PROBLEM => When you reach the line with "This is an attempt" in the data below, begin printing lines exactly, and stop once the line with "circles that follow" has been printed.

INFORMATION PROVIDED =>
* * * * * * * * *
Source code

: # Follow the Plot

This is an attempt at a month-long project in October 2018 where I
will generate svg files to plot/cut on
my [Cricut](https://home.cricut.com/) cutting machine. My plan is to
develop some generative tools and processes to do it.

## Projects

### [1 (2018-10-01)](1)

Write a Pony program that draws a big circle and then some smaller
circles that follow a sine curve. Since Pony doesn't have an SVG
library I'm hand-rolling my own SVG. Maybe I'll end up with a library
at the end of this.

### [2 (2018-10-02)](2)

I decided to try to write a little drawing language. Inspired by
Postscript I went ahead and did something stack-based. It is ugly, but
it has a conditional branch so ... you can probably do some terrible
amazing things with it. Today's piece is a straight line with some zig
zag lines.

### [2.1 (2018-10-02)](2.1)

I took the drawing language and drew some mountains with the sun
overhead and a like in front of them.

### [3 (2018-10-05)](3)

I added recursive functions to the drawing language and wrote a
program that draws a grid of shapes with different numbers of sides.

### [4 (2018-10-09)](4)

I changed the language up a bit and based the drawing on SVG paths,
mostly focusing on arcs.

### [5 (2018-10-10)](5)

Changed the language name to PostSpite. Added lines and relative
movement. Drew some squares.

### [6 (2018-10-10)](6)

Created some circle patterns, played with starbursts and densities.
* * * * * * * * *
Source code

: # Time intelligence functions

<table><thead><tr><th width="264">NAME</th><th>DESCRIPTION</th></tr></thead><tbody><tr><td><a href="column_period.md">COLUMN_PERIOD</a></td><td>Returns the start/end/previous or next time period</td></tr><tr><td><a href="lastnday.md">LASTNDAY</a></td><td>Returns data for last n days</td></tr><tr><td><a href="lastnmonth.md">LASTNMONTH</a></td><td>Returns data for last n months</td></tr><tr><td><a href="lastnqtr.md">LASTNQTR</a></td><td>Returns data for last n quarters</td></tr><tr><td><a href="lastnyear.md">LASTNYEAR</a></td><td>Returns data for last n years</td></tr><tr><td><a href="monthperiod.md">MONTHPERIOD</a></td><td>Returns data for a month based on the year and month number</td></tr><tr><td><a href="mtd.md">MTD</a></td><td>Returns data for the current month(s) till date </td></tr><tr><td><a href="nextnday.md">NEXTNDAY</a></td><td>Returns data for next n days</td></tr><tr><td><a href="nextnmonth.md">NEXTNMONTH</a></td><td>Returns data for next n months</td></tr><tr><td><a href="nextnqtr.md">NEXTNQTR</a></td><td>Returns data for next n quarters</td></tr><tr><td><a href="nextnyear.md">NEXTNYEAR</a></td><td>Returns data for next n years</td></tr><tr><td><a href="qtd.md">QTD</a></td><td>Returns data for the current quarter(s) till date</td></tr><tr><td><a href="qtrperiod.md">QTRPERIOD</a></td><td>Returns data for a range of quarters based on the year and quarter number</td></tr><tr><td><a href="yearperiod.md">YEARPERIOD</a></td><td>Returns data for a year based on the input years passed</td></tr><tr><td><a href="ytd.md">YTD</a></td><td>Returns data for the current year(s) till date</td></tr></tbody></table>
* * * * * * * * *
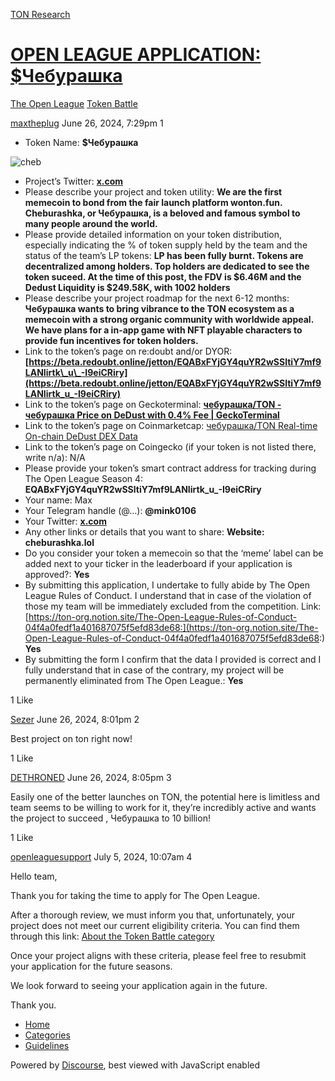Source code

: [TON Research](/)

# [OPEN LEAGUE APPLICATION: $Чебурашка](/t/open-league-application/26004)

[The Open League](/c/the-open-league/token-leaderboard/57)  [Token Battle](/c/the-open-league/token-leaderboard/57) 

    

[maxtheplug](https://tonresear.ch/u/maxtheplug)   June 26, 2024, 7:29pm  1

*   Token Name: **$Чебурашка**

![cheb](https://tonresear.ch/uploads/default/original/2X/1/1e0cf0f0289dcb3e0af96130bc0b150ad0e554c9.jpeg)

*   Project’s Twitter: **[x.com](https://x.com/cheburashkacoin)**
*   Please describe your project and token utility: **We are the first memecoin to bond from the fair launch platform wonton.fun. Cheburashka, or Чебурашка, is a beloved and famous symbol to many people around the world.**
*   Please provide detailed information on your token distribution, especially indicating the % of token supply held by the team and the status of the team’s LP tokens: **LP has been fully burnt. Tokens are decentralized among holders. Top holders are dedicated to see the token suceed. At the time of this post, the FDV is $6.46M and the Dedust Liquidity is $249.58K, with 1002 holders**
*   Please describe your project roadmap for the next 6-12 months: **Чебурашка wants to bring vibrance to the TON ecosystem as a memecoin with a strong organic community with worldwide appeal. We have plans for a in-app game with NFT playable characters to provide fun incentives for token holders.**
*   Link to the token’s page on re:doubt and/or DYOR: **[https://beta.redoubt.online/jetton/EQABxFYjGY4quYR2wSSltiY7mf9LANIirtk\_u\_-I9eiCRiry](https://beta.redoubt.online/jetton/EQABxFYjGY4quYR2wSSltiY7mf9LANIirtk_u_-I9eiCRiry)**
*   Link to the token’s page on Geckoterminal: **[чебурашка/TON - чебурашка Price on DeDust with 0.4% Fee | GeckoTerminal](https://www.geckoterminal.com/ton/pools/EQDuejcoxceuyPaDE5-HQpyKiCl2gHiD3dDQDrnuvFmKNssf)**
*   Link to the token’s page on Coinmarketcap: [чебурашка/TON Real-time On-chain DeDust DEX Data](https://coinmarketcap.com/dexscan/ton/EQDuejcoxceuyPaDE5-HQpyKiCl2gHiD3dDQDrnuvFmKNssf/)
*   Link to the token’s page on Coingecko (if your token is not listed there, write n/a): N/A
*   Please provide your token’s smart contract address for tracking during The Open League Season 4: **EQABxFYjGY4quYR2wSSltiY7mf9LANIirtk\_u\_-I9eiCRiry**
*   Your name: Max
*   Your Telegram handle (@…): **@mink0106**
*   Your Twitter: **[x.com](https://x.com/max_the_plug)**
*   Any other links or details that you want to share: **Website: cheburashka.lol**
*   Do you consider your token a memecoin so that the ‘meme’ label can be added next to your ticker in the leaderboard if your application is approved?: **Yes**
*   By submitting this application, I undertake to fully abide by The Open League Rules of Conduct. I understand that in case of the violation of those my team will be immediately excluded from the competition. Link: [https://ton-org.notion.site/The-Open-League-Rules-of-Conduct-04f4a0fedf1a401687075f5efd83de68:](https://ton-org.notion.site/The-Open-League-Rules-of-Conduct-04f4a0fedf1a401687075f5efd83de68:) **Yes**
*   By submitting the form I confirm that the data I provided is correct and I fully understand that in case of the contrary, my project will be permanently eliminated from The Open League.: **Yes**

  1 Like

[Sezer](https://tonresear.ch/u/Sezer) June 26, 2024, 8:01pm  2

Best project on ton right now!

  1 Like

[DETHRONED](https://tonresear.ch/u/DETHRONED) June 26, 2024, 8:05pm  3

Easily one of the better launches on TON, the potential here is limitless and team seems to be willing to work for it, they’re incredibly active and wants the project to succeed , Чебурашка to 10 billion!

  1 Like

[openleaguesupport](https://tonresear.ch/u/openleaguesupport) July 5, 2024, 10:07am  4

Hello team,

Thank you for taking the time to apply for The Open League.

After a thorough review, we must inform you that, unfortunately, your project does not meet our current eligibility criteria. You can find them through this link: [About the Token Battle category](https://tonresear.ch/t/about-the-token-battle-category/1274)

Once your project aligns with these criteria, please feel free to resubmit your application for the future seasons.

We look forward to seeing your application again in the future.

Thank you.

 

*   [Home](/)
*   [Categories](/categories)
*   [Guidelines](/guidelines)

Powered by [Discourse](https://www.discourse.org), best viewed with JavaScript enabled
* * * * * * * * *
PROBLEM SOLUTION =>
This is an attempt at a month-long project in October 2018 where I
will generate svg files to plot/cut on
my [Cricut](https://home.cricut.com/) cutting machine. My plan is to
develop some generative tools and processes to do it.

## Projects

### [1 (2018-10-01)](1)

Write a Pony program that draws a big circle and then some smaller
circles that follow a sine curve. Since Pony doesn't have an SVG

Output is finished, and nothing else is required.